The South African government announced its commitment to provide half the funding for the telescope a year ago (see Nature 393, 403; 1998). With 84 per cent of the expected cost of $16.4 million (without instrumentation) now committed, construction of the telescope will commence later this year. The telescope is expected to take five years to complete.

The largest overseas contributor so far is the Polish Ministry of Science, which has said it will provide $2.5 million for the construction, with an extra $0.5 million from a consortium of Polish universities and research institutions. A further $1.2 million for construction costs and $1 million for running costs over the first ten years has been promised by Rutgers University in the United States.

The third overseas partner is the University of Göttingen in Germany, which has committed $1.3 million towards the telescope's construction. Prospective partners that have not yet committed funds include Carnegie Mellon University, Iowa State University and the University of Wisconsin in the United States, and the astronomical community in New Zealand.

SALT will be have an effective diameter of 9.2 metres. Like its twin in the Northern Hemisphere, the Hobby-Eberly Telescope, recently built in Texas, SALT will be able to collect and analyse the light from many celestial objects at a time over a field of view of approximately 5 arcminutes.

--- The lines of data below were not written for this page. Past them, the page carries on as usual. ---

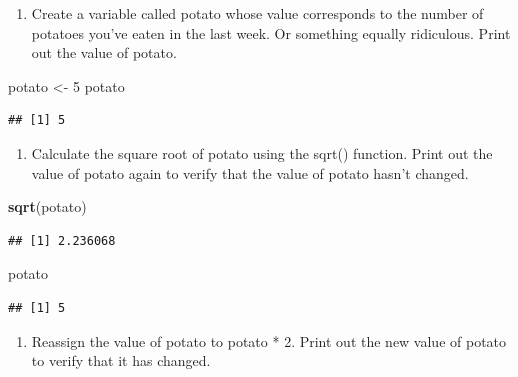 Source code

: \documentclass[
]{article}
\newenvironment{Shaded}{\begin{snugshade}}{\end{snugshade}}
\newcommand{\DecValTok}[1]{\textcolor[rgb]{0.00,0.00,0.81}{#1}}
\newcommand{\FunctionTok}[1]{\textcolor[rgb]{0.13,0.29,0.53}{\textbf{#1}}}
\newcommand{\NormalTok}[1]{#1}
\newcommand{\OtherTok}[1]{\textcolor[rgb]{0.56,0.35,0.01}{#1}}
\providecommand{\tightlist}{%
  \setlength{\itemsep}{0pt}\setlength{\parskip}{0pt}}
\begin{document}
\begin{enumerate}
\def\labelenumi{\arabic{enumi}.}
\setcounter{enumi}{2}
\tightlist
\item
  Create a variable called potato whose value corresponds to the number
  of potatoes you've eaten in the last week. Or something equally
  ridiculous. Print out the value of potato.
\end{enumerate}

\begin{Shaded}
\begin{Highlighting}[]
\NormalTok{potato }\OtherTok{\textless{}{-}} \DecValTok{5}
\NormalTok{potato}
\end{Highlighting}
\end{Shaded}

\begin{verbatim}
## [1] 5
\end{verbatim}

\begin{enumerate}
\def\labelenumi{\arabic{enumi}.}
\setcounter{enumi}{3}
\tightlist
\item
  Calculate the square root of potato using the sqrt() function. Print
  out the value of potato again to verify that the value of potato
  hasn't changed.
\end{enumerate}

\begin{Shaded}
\begin{Highlighting}[]
\FunctionTok{sqrt}\NormalTok{(potato)}
\end{Highlighting}
\end{Shaded}

\begin{verbatim}
## [1] 2.236068
\end{verbatim}

\begin{Shaded}
\begin{Highlighting}[]
\NormalTok{potato}
\end{Highlighting}
\end{Shaded}

\begin{verbatim}
## [1] 5
\end{verbatim}

\begin{enumerate}
\def\labelenumi{\arabic{enumi}.}
\setcounter{enumi}{4}
\tightlist
\item
  Reassign the value of potato to potato * 2. Print out the new value of
  potato to verify that it has changed.
\end{enumerate}
\end{document}
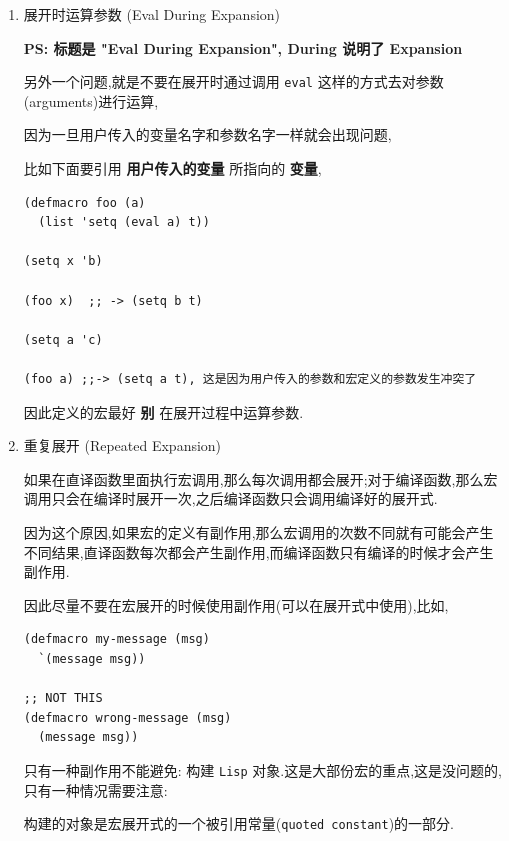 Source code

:\documentclass[11pt]{article}
\begin{document}
\begin{enumerate}
如果不进行绑定的话,这种 \texttt{symbol} 就没法引用了.

可以利用这特性来解决上面的问题,

\begin{verbatim}
(defmacro for (var from init to final do &rest body)
  (let ((tempvar (make-symbol "max")))
    `(let ((,var ,init)
           (,tempvar ,final))
       (while (<= ,var ,tempvar)
         ,@body
         (setq ,var (1+ ,var))))))
\end{verbatim}

\texttt{uninterned symbol} \texttt{max} (make-symbol 生成的 \texttt{max}) 不会和 \texttt{interned symbol} \texttt{max} (用户定义的 \texttt{max}) 发生冲突.


\item 展开时运算参数 (Eval During Expansion)
\label{sec:org2e0a2b7}

\textbf{PS: 标题是 "Eval During Expansion", During 说明了 Expansion}

另外一个问题,就是不要在展开时通过调用 \texttt{eval} 这样的方式去对参数(arguments)进行运算,

因为一旦用户传入的变量名字和参数名字一样就会出现问题,

比如下面要引用 \textbf{用户传入的变量} 所指向的 \textbf{变量},

\begin{verbatim}
(defmacro foo (a)
  (list 'setq (eval a) t))

(setq x 'b)

(foo x)  ;; -> (setq b t)

(setq a 'c)

(foo a) ;;-> (setq a t), 这是因为用户传入的参数和宏定义的参数发生冲突了
\end{verbatim}

因此定义的宏最好 \textbf{别} 在展开过程中运算参数.


\item 重复展开 (Repeated Expansion)
\label{sec:org1445e1d}

如果在直译函数里面执行宏调用,那么每次调用都会展开;对于编译函数,那么宏调用只会在编译时展开一次,之后编译函数只会调用编译好的展开式.

因为这个原因,如果宏的定义有副作用,那么宏调用的次数不同就有可能会产生不同结果,直译函数每次都会产生副作用,而编译函数只有编译的时候才会产生副作用.

因此尽量不要在宏展开的时候使用副作用(可以在展开式中使用),比如,

\begin{verbatim}
(defmacro my-message (msg)
  `(message msg))

;; NOT THIS
(defmacro wrong-message (msg)
  (message msg))
\end{verbatim}

只有一种副作用不能避免: 构建 \texttt{Lisp} 对象.这是大部份宏的重点,这是没问题的,只有一种情况需要注意:

构建的对象是宏展开式的一个被引用常量(\texttt{quoted constant})的一部分.
\end{enumerate}
\end{document}
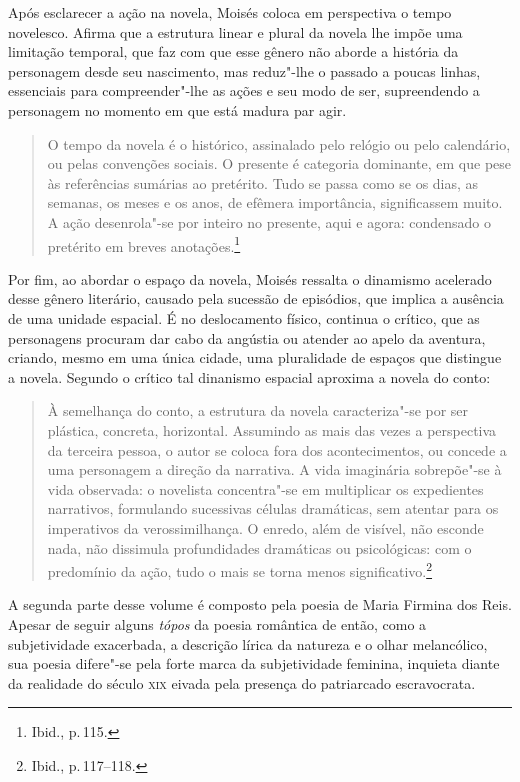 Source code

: Após esclarecer a ação na novela, Moisés coloca em perspectiva o tempo novelesco. Afirma que a estrutura linear e plural da novela lhe impõe uma limitação temporal, que faz com que esse gênero não aborde a história da personagem desde seu nascimento, mas reduz"-lhe o passado a poucas linhas, essenciais para compreender"-lhe as ações e seu modo de ser, supreendendo a personagem no momento em que está madura par agir.

\begin{quote}
O tempo da novela é o histórico, assinalado pelo relógio ou pelo calendário, ou pelas convenções sociais. O presente é categoria dominante, em que pese às referências sumárias ao pretérito. Tudo se passa como se os dias, as semanas, os meses e os anos, de efêmera importância, significassem muito. A ação desenrola"-se por inteiro no presente, aqui e agora: condensado o pretérito em breves anotações.\footnote{Ibid., p.\,115.}
\end{quote}

Por fim, ao abordar o espaço da novela, Moisés ressalta o dinamismo acelerado desse gênero literário, causado pela sucessão de episódios, que implica a ausência de uma unidade espacial. É no deslocamento físico, continua o crítico, que as personagens procuram dar cabo da angústia ou atender ao apelo da aventura, criando, mesmo em uma única cidade, uma pluralidade de espaços que distingue a novela. Segundo o crítico tal dinanismo espacial aproxima a novela do conto:

\begin{quote}
À semelhança do conto, a estrutura da novela caracteriza"-se por ser plástica, concreta, horizontal. Assumindo as mais das vezes a perspectiva da terceira pessoa, o autor se coloca fora dos acontecimentos, ou concede a uma personagem a direção da narrativa. A vida imaginária sobrepõe"-se à vida observada: o novelista concentra"-se em multiplicar os expedientes narrativos, formulando sucessivas células dramáticas, sem atentar para os imperativos da verossimilhança. O enredo, além de visível, não esconde nada, não dissimula profundidades dramáticas ou psicológicas: com o predomínio da ação, tudo o mais se torna menos significativo.\footnote{Ibid., p.\,117--118.}
\end{quote}

A segunda parte desse volume é composto pela poesia de Maria Firmina dos Reis.
Apesar de seguir alguns \textit{tópos} da poesia romântica de então, como a subjetividade exacerbada, a descrição lírica da natureza e o olhar melancólico, 
sua poesia difere"-se pela forte marca da subjetividade feminina, inquieta diante da realidade do século \textsc{xix} eivada pela presença do patriarcado escravocrata.

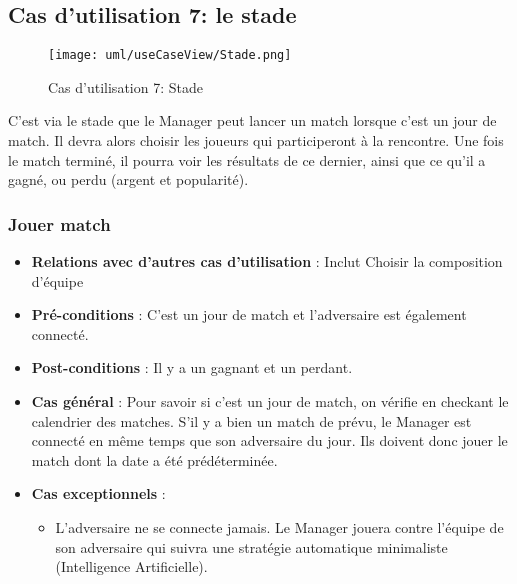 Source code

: \documentclass[a4paper,titlepage]{scrreprt}
\begin{document}
  \subsection{Cas d'utilisation 7: le stade}
  \begin{figure}[H]
    \center
    \texttt{[image: uml/useCaseView/Stade.png]}
    \caption{Cas d'utilisation 7: Stade}
  \end{figure}
  C'est via le \gls{stade}  que le Manager peut lancer un match lorsque c'est un jour de match. Il devra alors choisir les joueurs qui participeront à la rencontre. Une fois le match terminé, il pourra voir les résultats de ce dernier, ainsi que ce qu'il a gagné, ou perdu (argent et popularité).
    \subsubsection{Jouer match}
      \begin{itemize}
        \item \textbf{Relations avec d'autres cas d'utilisation}  : Inclut Choisir la composition d’équipe
        \item \textbf{Pré-conditions} : C’est un jour de match et l’adversaire est également connecté.
        \item \textbf{Post-conditions} : Il y a un gagnant et un perdant.
        \item \textbf{Cas général} : Pour savoir si c'est un jour de match, on vérifie en checkant le \gls{calendrier}  des matches. S'il y a bien un match de prévu, le Manager est connecté en même temps que son adversaire du jour. Ils doivent donc jouer le match dont la date a été prédéterminée.
        \item \textbf{Cas exceptionnels} : 
          \begin{itemize}
            \item L’adversaire ne se connecte jamais. Le Manager jouera contre l’équipe de son adversaire qui suivra une stratégie automatique minimaliste (Intelligence Artificielle).
          \end{itemize}
      \end{itemize}
\end{document}

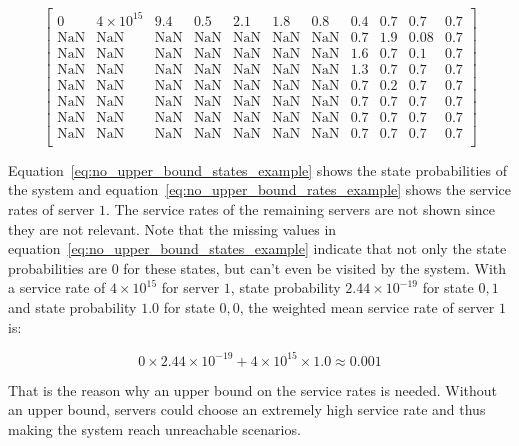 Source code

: \begin{equation}\label{eq:no_upper_bound_rates_example}
\begin{bmatrix}
    0 & 4\times10^{15} & 9.4 & 0.5 & 2.1 & 1.8 & 0.8 & 0.4 & 0.7 & 0.7 & 0.7 \\
    \text{NaN} & \text{NaN} & \text{NaN} & \text{NaN} & \text{NaN} & \text{NaN}
    & \text{NaN} & 0.7 & 1.9 & 0.08 & 0.7 \\
    \text{NaN} & \text{NaN} & \text{NaN} & \text{NaN} & \text{NaN} & \text{NaN}
    & \text{NaN} & 1.6 & 0.7 & 0.1 & 0.7 \\
    \text{NaN} & \text{NaN} & \text{NaN} & \text{NaN} & \text{NaN} & \text{NaN}
    & \text{NaN} & 1.3 & 0.7 & 0.7 & 0.7 \\
    \text{NaN} & \text{NaN} & \text{NaN} & \text{NaN} & \text{NaN} & \text{NaN}
    & \text{NaN} & 0.7 & 0.2 & 0.7 & 0.7 \\
    \text{NaN} & \text{NaN} & \text{NaN} & \text{NaN} & \text{NaN} & \text{NaN}
    & \text{NaN} & 0.7 & 0.7 & 0.7 & 0.7 \\
    \text{NaN} & \text{NaN} & \text{NaN} & \text{NaN} & \text{NaN} & \text{NaN}
    & \text{NaN} & 0.7 & 0.7 & 0.7 & 0.7 \\
    \text{NaN} & \text{NaN} & \text{NaN} & \text{NaN} & \text{NaN} & \text{NaN}
    & \text{NaN} & 0.7 & 0.7 & 0.7 & 0.7 \\
\end{bmatrix}
\end{equation}
\normalsize

Equation~\eqref{eq:no_upper_bound_states_example} shows the state probabilities
of the system and equation~\eqref{eq:no_upper_bound_rates_example} shows the
service rates of server \(1\).
The service rates of the remaining servers are not shown since they are not
relevant.
Note that the missing values in
equation~\eqref{eq:no_upper_bound_states_example} indicate that not only the
state probabilities are \(0\) for these states, but can't even be visited by
the system.
With a service rate of \(4\times10^{15}\) for server \(1\), state
probability \(2.44\times10^{-19}\) for state \(0,1\) and state probability
\(1.0\) for state \(0,0\), the weighted mean service rate of server \(1\) is:

\begin{equation}\label{eq:no_upper_bound_mean_rate_example}
    0\times2.44\times10^{-19} + 4\times10^{15}\times1.0 \approx 0.001
\end{equation}
 
That is the reason why an upper bound on the service rates is needed.
Without an upper bound, servers could choose an extremely high service rate and
thus making the system reach unreachable scenarios.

Conventional telescopes need to move to track objects in the sky as the Earth rotates, butALT will remain stationary, with a 5.5-tonne ‘tracker assembly’ at the top of the telescope moving instead. This design limits observations to the time it takes a celestial object to move through 12 degrees, which translates to between 50 minutes and 2.5 hours, depending on how close to the Equator the telescope is located, but it seldom takes more than an hour to make a particular observation.